Glass Electrode for pH Measurement - Theory and Limitations

pH Measurement By Glass Electrode

A glass electrode is a specialized type of ion-selective electrode (ISE) used widely across analytical chemistry for determining the pH of a solution. It offers exceptional performance because its surface potential is completely unaffected by strong oxidizing or reducing agents in the target medium, and it is highly resistant to chemical poisoning factors.

The standard electrochemical half-cell shorthand notation of a classic glass electrode is written as follows:

H⁺ (unknown) | glass membrane | 0.1 N HCl | AgCl(s) – Ag

The fundamental principle governing a glass electrode relies on phase boundary potentials: when a thin glass membrane separates two solutions of differing hydrogen ion activities, an electrical potential difference develops across the interior and exterior surfaces of the glass. This boundary potential varies linearly with the difference in pH between the two solutions.

Structurally, the electrode consists of a thin-walled bulb blown from a specialized glass* mixture possessing an exceptionally low melting point paired with high internal electrical conductivity.

*Chemical Composition of Soda-Lime Glass: Soda-lime glass typically contains approximately 70% Silica ($\text{SiO}_2$), 15% Soda ($\text{Na}_2\text{O}$), and 9% Lime ($\text{CaO}$).
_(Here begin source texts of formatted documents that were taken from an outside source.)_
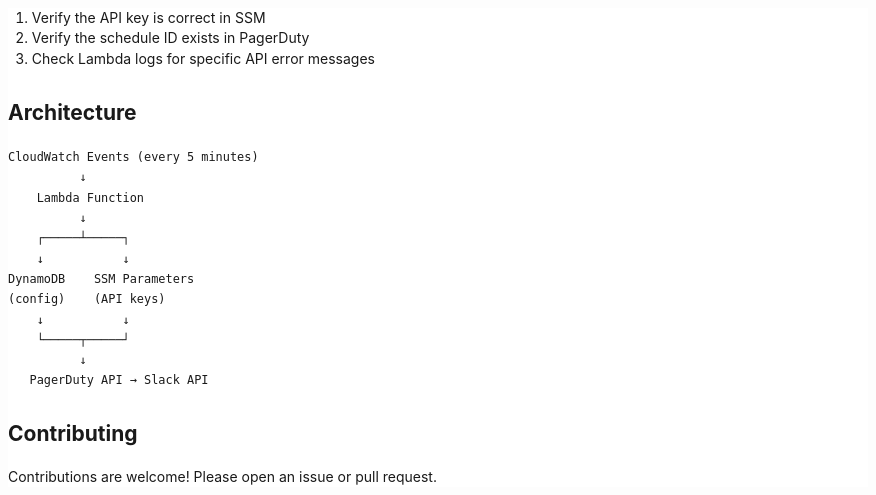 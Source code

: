 1. Verify the API key is correct in SSM
2. Verify the schedule ID exists in PagerDuty
3. Check Lambda logs for specific API error messages

## Architecture

```
CloudWatch Events (every 5 minutes)
          ↓
    Lambda Function
          ↓
    ┌─────┴─────┐
    ↓           ↓
DynamoDB    SSM Parameters
(config)    (API keys)
    ↓           ↓
    └─────┬─────┘
          ↓
   PagerDuty API → Slack API
```

## Contributing

Contributions are welcome! Please open an issue or pull request.
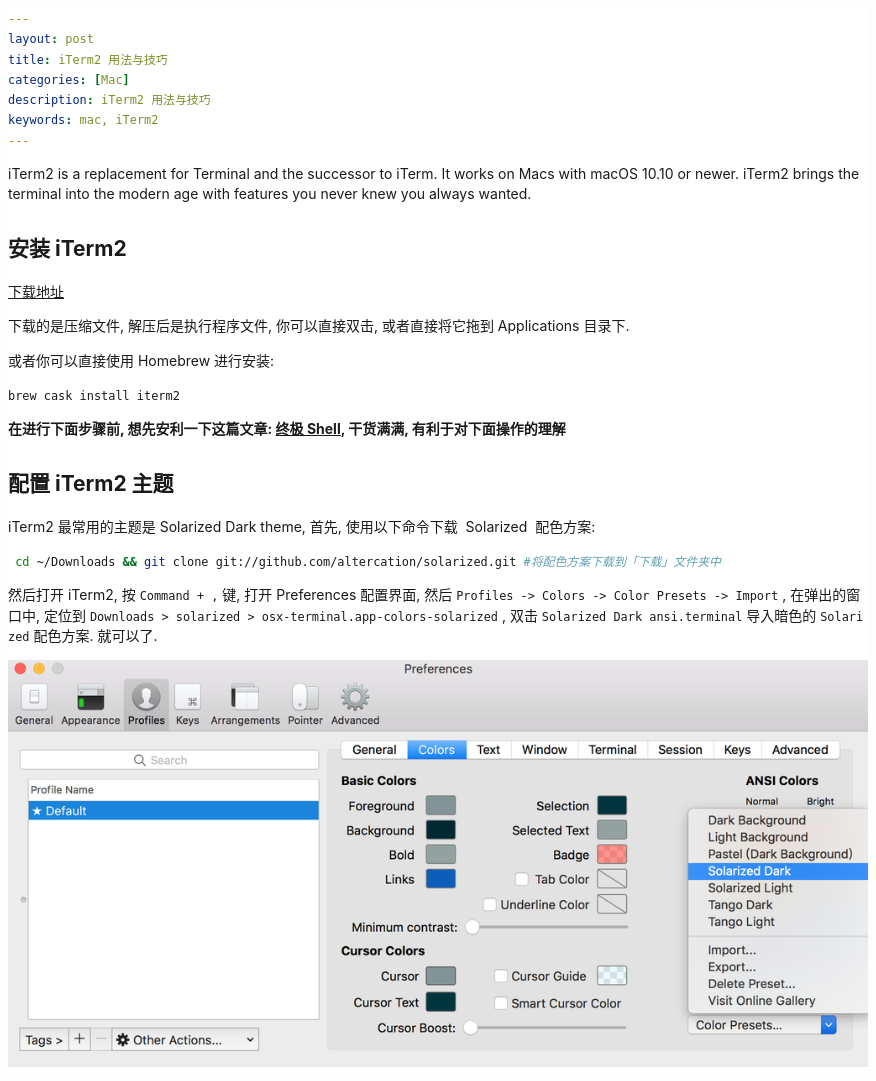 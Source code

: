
 ```yaml
---
layout: post
title: iTerm2 用法与技巧
categories: [Mac]
description: iTerm2 用法与技巧
keywords: mac, iTerm2
---
```


iTerm2 is a replacement for Terminal and the successor to iTerm. It works on Macs with macOS 10.10 or newer. iTerm2 brings the terminal into the modern age with features you never knew you always wanted.

## 安装 iTerm2

[下载地址](https://www.iterm2.com/downloads.html)

下载的是压缩文件, 解压后是执行程序文件, 你可以直接双击, 或者直接将它拖到 Applications 目录下.

或者你可以直接使用 Homebrew 进行安装:

 `brew cask install iterm2`

**在进行下面步骤前, 想先安利一下这篇文章: [终极 Shell](http://macshuo.com/?p=676), 干货满满, 有利于对下面操作的理解**

## 配置 iTerm2 主题

iTerm2 最常用的主题是 Solarized Dark theme, 首先, 使用以下命令下载  Solarized  配色方案:

```zsh
 cd ~/Downloads && git clone git://github.com/altercation/solarized.git #将配色方案下载到「下载」文件夹中
```

然后打开 iTerm2, 按 `Command + ,` 键, 打开 Preferences 配置界面, 然后 `Profiles -> Colors -> Color Presets -> Import` , 在弹出的窗口中, 定位到 `Downloads > solarized > osx-terminal.app-colors-solarized` , 双击 `Solarized Dark ansi.terminal` 导入暗色的 `Solarized` 配色方案. 就可以了.

![](/assets/images/posts/mac/fsj45.png)
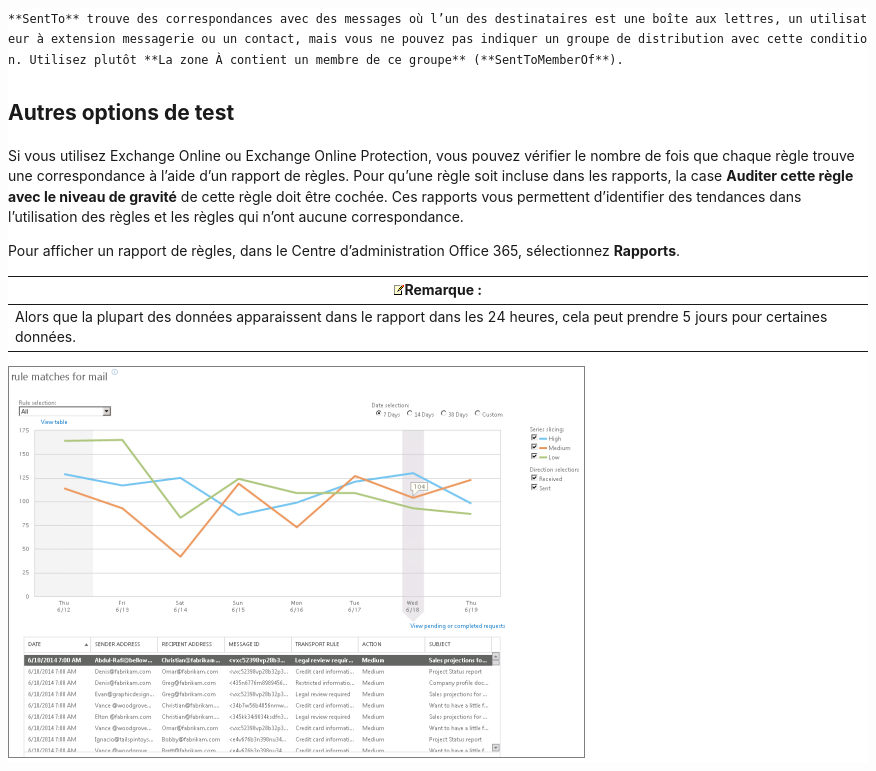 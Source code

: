     **SentTo** trouve des correspondances avec des messages où l’un des destinataires est une boîte aux lettres, un utilisateur à extension messagerie ou un contact, mais vous ne pouvez pas indiquer un groupe de distribution avec cette condition. Utilisez plutôt **La zone À contient un membre de ce groupe** (**SentToMemberOf**).

## Autres options de test

Si vous utilisez Exchange Online ou Exchange Online Protection, vous pouvez vérifier le nombre de fois que chaque règle trouve une correspondance à l’aide d’un rapport de règles. Pour qu’une règle soit incluse dans les rapports, la case **Auditer cette règle avec le niveau de gravité** de cette règle doit être cochée. Ces rapports vous permettent d’identifier des tendances dans l’utilisation des règles et les règles qui n’ont aucune correspondance.

Pour afficher un rapport de règles, dans le Centre d’administration Office 365, sélectionnez **Rapports**.

<table>
<thead>
<tr class="header">
<th><img src="images/JJ159664.note(EXCHG.150).gif" title="Remarque" alt="Remarque" />Remarque :</th>
</tr>
</thead>
<tbody>
<tr class="odd">
<td>Alors que la plupart des données apparaissent dans le rapport dans les 24 heures, cela peut prendre 5 jours pour certaines données.</td>
</tr>
</tbody>
</table>


![Rapport présentant l’utilisation des règles](images/Dn831862.df5bf202-741d-432a-b71d-b37143f0ec0a(EXCHG.150).png "Rapport présentant l’utilisation des règles")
The internal core is filled with a stable reference solution of $0.1\text{ N}$ hydrochloric acid ($\text{HCl}$) that is either saturated with quinhydrone or maintains equilibrium with a built-in Silver/Silver Chloride ($\text{Ag/AgCl}$) reference element. An internal connection wire passes out of the protective glass support sleeve. To compute values, this assembled bulb is immersed inside a sample beaker alongside a standard saturated calomel reference electrode ($\text{SCE}$) to establish a complete measuring circuit.

Experimental Assembly Diagram for pH Measurement using Glass Electrode and Calomel Electrode Combination

Due to the extremely high electrical resistance ($10^7$ to $10^9\ \Omega$) of even an ultra-thin glass membrane, ordinary terminal potentiometers cannot record the voltage profile accurately without dropping out. Consequently, specialized modern electronic valve electrometers or high-input impedance digital pH meters must be utilized to prevent measurement distortions.

The total boundary potential ($E_\text{G}$) of the active glass electrode follows the mathematical Nernst relationship:

EG = E°G − (2.303 RT / F) log₁₀[H⁺]

EG = E°G − 0.0591 log₁₀[H⁺]   at 25°C

Substituting the standard logarithmic identity of $\text{pH} = -\log_{10}[\text{H}^+]$, the expression simplifies directly to:

EG = E°G + 0.0591 pH

The standard potential parameter ($E^\circ_\text{G}$) is determined experimentally by calibrating the active digital meter instrument against standardized reference buffer solutions of known pH. Because the reference value of the auxiliary calomel half-cell is completely fixed, the true sample pH value can be instantly resolved from the net electromotive force ($\text{emf}$) generated across the complete cell matrix.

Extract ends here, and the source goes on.